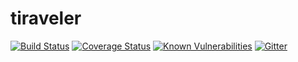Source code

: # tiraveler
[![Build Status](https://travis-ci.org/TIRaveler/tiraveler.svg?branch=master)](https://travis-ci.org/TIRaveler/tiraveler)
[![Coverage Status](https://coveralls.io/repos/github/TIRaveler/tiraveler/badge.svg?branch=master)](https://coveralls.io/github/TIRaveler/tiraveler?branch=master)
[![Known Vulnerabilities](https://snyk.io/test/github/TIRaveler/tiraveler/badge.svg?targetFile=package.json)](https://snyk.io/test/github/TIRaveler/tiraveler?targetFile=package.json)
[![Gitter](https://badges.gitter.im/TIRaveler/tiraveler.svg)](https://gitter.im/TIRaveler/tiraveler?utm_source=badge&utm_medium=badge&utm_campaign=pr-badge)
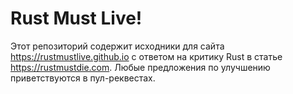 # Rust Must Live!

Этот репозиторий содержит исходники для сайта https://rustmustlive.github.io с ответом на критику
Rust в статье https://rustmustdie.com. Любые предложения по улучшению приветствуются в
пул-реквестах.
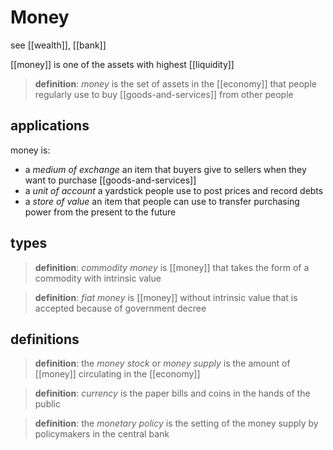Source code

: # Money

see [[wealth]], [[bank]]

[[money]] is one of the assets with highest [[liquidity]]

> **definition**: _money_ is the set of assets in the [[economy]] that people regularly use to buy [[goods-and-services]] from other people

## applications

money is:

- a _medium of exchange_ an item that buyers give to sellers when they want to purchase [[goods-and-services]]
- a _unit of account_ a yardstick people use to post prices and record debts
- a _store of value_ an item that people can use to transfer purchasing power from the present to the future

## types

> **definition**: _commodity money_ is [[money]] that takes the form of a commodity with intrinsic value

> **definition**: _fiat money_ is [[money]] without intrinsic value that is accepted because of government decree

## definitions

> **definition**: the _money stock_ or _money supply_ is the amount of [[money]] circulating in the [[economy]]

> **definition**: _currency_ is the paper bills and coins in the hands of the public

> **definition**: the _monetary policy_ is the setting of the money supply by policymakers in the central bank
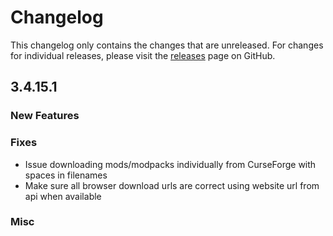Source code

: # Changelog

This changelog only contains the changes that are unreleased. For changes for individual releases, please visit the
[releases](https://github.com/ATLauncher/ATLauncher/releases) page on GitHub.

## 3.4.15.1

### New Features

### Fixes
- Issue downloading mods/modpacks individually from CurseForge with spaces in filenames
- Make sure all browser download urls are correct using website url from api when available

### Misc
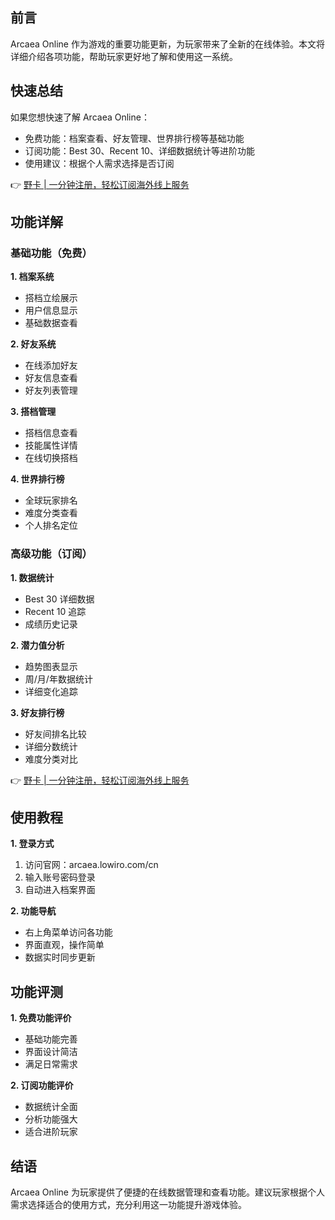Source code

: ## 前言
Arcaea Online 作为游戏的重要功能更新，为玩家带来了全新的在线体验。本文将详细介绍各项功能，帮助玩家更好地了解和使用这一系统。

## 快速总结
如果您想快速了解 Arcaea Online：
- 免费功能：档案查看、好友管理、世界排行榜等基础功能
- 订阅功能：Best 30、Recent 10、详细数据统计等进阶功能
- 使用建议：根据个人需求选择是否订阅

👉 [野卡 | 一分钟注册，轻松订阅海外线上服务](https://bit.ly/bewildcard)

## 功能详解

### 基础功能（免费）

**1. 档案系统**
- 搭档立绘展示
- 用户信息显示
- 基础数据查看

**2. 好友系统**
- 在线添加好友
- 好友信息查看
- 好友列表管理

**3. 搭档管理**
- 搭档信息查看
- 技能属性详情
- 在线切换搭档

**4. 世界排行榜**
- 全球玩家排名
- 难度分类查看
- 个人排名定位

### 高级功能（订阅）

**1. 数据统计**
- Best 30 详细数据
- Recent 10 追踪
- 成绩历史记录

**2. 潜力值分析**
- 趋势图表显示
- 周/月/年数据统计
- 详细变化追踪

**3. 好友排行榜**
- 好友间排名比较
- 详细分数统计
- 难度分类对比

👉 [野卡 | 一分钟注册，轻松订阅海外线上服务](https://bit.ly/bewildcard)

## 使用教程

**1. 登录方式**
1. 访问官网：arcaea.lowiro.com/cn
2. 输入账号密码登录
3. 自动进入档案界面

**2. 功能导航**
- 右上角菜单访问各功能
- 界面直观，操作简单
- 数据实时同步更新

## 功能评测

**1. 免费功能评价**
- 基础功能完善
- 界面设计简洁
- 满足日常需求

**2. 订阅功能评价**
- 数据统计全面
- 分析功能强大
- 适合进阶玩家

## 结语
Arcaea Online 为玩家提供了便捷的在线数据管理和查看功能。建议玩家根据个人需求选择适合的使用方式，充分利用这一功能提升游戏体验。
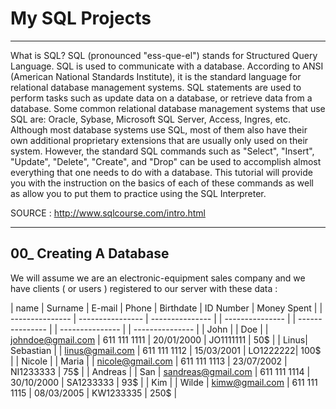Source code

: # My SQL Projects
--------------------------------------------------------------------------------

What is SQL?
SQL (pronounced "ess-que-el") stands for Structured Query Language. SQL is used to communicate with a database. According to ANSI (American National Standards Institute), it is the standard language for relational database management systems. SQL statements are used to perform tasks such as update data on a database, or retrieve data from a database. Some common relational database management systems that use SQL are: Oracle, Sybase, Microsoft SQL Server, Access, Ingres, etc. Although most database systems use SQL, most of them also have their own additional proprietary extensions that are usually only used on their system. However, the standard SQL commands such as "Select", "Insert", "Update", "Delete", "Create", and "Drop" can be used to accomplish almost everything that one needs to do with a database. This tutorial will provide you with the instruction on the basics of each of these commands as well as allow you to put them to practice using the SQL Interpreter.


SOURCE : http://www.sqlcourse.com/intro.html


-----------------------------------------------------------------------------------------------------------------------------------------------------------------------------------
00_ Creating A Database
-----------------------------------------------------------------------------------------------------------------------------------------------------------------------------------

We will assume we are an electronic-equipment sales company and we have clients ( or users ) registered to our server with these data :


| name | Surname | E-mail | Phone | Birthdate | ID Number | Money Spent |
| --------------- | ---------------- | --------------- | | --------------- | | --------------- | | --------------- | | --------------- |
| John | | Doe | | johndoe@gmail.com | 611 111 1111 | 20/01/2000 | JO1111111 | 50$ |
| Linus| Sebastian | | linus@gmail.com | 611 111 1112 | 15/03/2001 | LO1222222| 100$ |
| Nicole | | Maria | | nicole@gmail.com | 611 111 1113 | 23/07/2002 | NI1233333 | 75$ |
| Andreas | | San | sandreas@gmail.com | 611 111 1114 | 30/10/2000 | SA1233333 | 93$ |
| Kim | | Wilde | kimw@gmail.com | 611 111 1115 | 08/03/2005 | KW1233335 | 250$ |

....

__How to complete this task__. Print the complete listing exactly, apart from any pictures.

__Task solution__.
Source code

: # tiraveler
[![Build Status](https://travis-ci.org/TIRaveler/tiraveler.svg?branch=master)](https://travis-ci.org/TIRaveler/tiraveler)
[![Coverage Status](https://coveralls.io/repos/github/TIRaveler/tiraveler/badge.svg?branch=master)](https://coveralls.io/github/TIRaveler/tiraveler?branch=master)
[![Known Vulnerabilities](https://snyk.io/test/github/TIRaveler/tiraveler/badge.svg?targetFile=package.json)](https://snyk.io/test/github/TIRaveler/tiraveler?targetFile=package.json)
[![Gitter](https://badges.gitter.im/TIRaveler/tiraveler.svg)](https://gitter.im/TIRaveler/tiraveler?utm_source=badge&utm_medium=badge&utm_campaign=pr-badge)
 # Rust Must Live!

Этот репозиторий содержит исходники для сайта https://rustmustlive.github.io с ответом на критику
Rust в статье https://rustmustdie.com. Любые предложения по улучшению приветствуются в
пул-реквестах.
Source code

: # Money

see [[wealth]], [[bank]]

[[money]] is one of the assets with highest [[liquidity]]

> **definition**: _money_ is the set of assets in the [[economy]] that people regularly use to buy [[goods-and-services]] from other people

## applications

money is:

- a _medium of exchange_ an item that buyers give to sellers when they want to purchase [[goods-and-services]]
- a _unit of account_ a yardstick people use to post prices and record debts
- a _store of value_ an item that people can use to transfer purchasing power from the present to the future

## types

> **definition**: _commodity money_ is [[money]] that takes the form of a commodity with intrinsic value

> **definition**: _fiat money_ is [[money]] without intrinsic value that is accepted because of government decree

## definitions

> **definition**: the _money stock_ or _money supply_ is the amount of [[money]] circulating in the [[economy]]

> **definition**: _currency_ is the paper bills and coins in the hands of the public

> **definition**: the _monetary policy_ is the setting of the money supply by policymakers in the central bank
Source code

: # Changelog

This changelog only contains the changes that are unreleased. For changes for individual releases, please visit the
[releases](https://github.com/ATLauncher/ATLauncher/releases) page on GitHub.

## 3.4.15.1

### New Features

### Fixes
- Issue downloading mods/modpacks individually from CurseForge with spaces in filenames
- Make sure all browser download urls are correct using website url from api when available

### Misc
Source code

: ## 前言
Arcaea Online 作为游戏的重要功能更新，为玩家带来了全新的在线体验。本文将详细介绍各项功能，帮助玩家更好地了解和使用这一系统。

## 快速总结
如果您想快速了解 Arcaea Online：
- 免费功能：档案查看、好友管理、世界排行榜等基础功能
- 订阅功能：Best 30、Recent 10、详细数据统计等进阶功能
- 使用建议：根据个人需求选择是否订阅

👉 [野卡 | 一分钟注册，轻松订阅海外线上服务](https://bit.ly/bewildcard)

## 功能详解

### 基础功能（免费）

**1. 档案系统**
- 搭档立绘展示
- 用户信息显示
- 基础数据查看

**2. 好友系统**
- 在线添加好友
- 好友信息查看
- 好友列表管理

**3. 搭档管理**
- 搭档信息查看
- 技能属性详情
- 在线切换搭档

**4. 世界排行榜**
- 全球玩家排名
- 难度分类查看
- 个人排名定位

### 高级功能（订阅）

**1. 数据统计**
- Best 30 详细数据
- Recent 10 追踪
- 成绩历史记录

**2. 潜力值分析**
- 趋势图表显示
- 周/月/年数据统计
- 详细变化追踪

**3. 好友排行榜**
- 好友间排名比较
- 详细分数统计
- 难度分类对比

👉 [野卡 | 一分钟注册，轻松订阅海外线上服务](https://bit.ly/bewildcard)

## 使用教程

**1. 登录方式**
1. 访问官网：arcaea.lowiro.com/cn
2. 输入账号密码登录
3. 自动进入档案界面

**2. 功能导航**
- 右上角菜单访问各功能
- 界面直观，操作简单
- 数据实时同步更新

## 功能评测

**1. 免费功能评价**
- 基础功能完善
- 界面设计简洁
- 满足日常需求

**2. 订阅功能评价**
- 数据统计全面
- 分析功能强大
- 适合进阶玩家

## 结语
Arcaea Online 为玩家提供了便捷的在线数据管理和查看功能。建议玩家根据个人需求选择适合的使用方式，充分利用这一功能提升游戏体验。
Source code

: # My SQL Projects
--------------------------------------------------------------------------------

What is SQL?
SQL (pronounced "ess-que-el") stands for Structured Query Language. SQL is used to communicate with a database. According to ANSI (American National Standards Institute), it is the standard language for relational database management systems. SQL statements are used to perform tasks such as update data on a database, or retrieve data from a database. Some common relational database management systems that use SQL are: Oracle, Sybase, Microsoft SQL Server, Access, Ingres, etc. Although most database systems use SQL, most of them also have their own additional proprietary extensions that are usually only used on their system. However, the standard SQL commands such as "Select", "Insert", "Update", "Delete", "Create", and "Drop" can be used to accomplish almost everything that one needs to do with a database. This tutorial will provide you with the instruction on the basics of each of these commands as well as allow you to put them to practice using the SQL Interpreter.


SOURCE : http://www.sqlcourse.com/intro.html


-----------------------------------------------------------------------------------------------------------------------------------------------------------------------------------
00_ Creating A Database
-----------------------------------------------------------------------------------------------------------------------------------------------------------------------------------

We will assume we are an electronic-equipment sales company and we have clients ( or users ) registered to our server with these data :


| name | Surname | E-mail | Phone | Birthdate | ID Number | Money Spent |
| --------------- | ---------------- | --------------- | | --------------- | | --------------- | | --------------- | | --------------- |
| John | | Doe | | johndoe@gmail.com | 611 111 1111 | 20/01/2000 | JO1111111 | 50$ |
| Linus| Sebastian | | linus@gmail.com | 611 111 1112 | 15/03/2001 | LO1222222| 100$ |
| Nicole | | Maria | | nicole@gmail.com | 611 111 1113 | 23/07/2002 | NI1233333 | 75$ |
| Andreas | | San | sandreas@gmail.com | 611 111 1114 | 30/10/2000 | SA1233333 | 93$ |
| Kim | | Wilde | kimw@gmail.com | 611 111 1115 | 08/03/2005 | KW1233335 | 250$ |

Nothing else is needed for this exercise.